(Data shown)
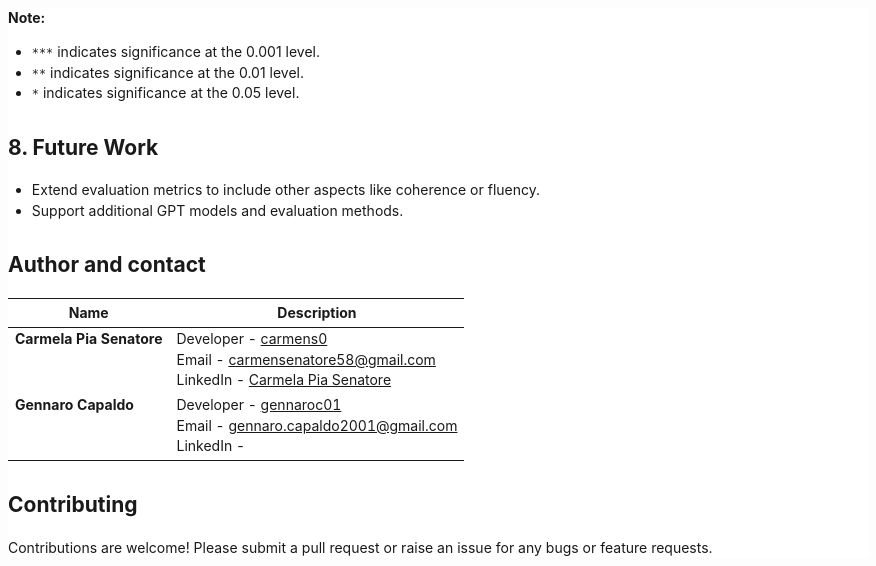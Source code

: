**Note:** 
- `***` indicates significance at the 0.001 level.
- `**` indicates significance at the 0.01 level.
- `*` indicates significance at the 0.05 level.

## 8. Future Work
- Extend evaluation metrics to include other aspects like coherence or fluency.
- Support additional GPT models and evaluation methods.

## Author and contact 

| Name                | Description                                                                                       |
|---------------------|---------------------------------------------------------------------------------------------------|
| **Carmela Pia Senatore** | Developer - [carmens0](https://github.com/carmens0) <br> Email - [carmensenatore58@gmail.com](mailto:carmensenatore58@gmail.com) <br> LinkedIn - [Carmela Pia Senatore](https://linkedin.com/in/carmela-pia-senatore-ba1797207) |
| **Gennaro Capaldo**  | Developer - [gennaroc01](https://github.com/Gennaroc01) <br> Email - [gennaro.capaldo2001@gmail.com](mailto:gennaro.capaldo2001@gmail.com) <br> LinkedIn - []() |

## Contributing
Contributions are welcome! Please submit a pull request or raise an issue for any bugs or feature requests.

(Instructions to follow) Search the data for the string "mailto" and copy each line where it appears.

(Task output)
| **Carmela Pia Senatore** | Developer - [carmens0](https://github.com/carmens0) <br> Email - [carmensenatore58@gmail.com](mailto:carmensenatore58@gmail.com) <br> LinkedIn - [Carmela Pia Senatore](https://linkedin.com/in/carmela-pia-senatore-ba1797207) |
| **Gennaro Capaldo**  | Developer - [gennaroc01](https://github.com/Gennaroc01) <br> Email - [gennaro.capaldo2001@gmail.com](mailto:gennaro.capaldo2001@gmail.com) <br> LinkedIn - []() |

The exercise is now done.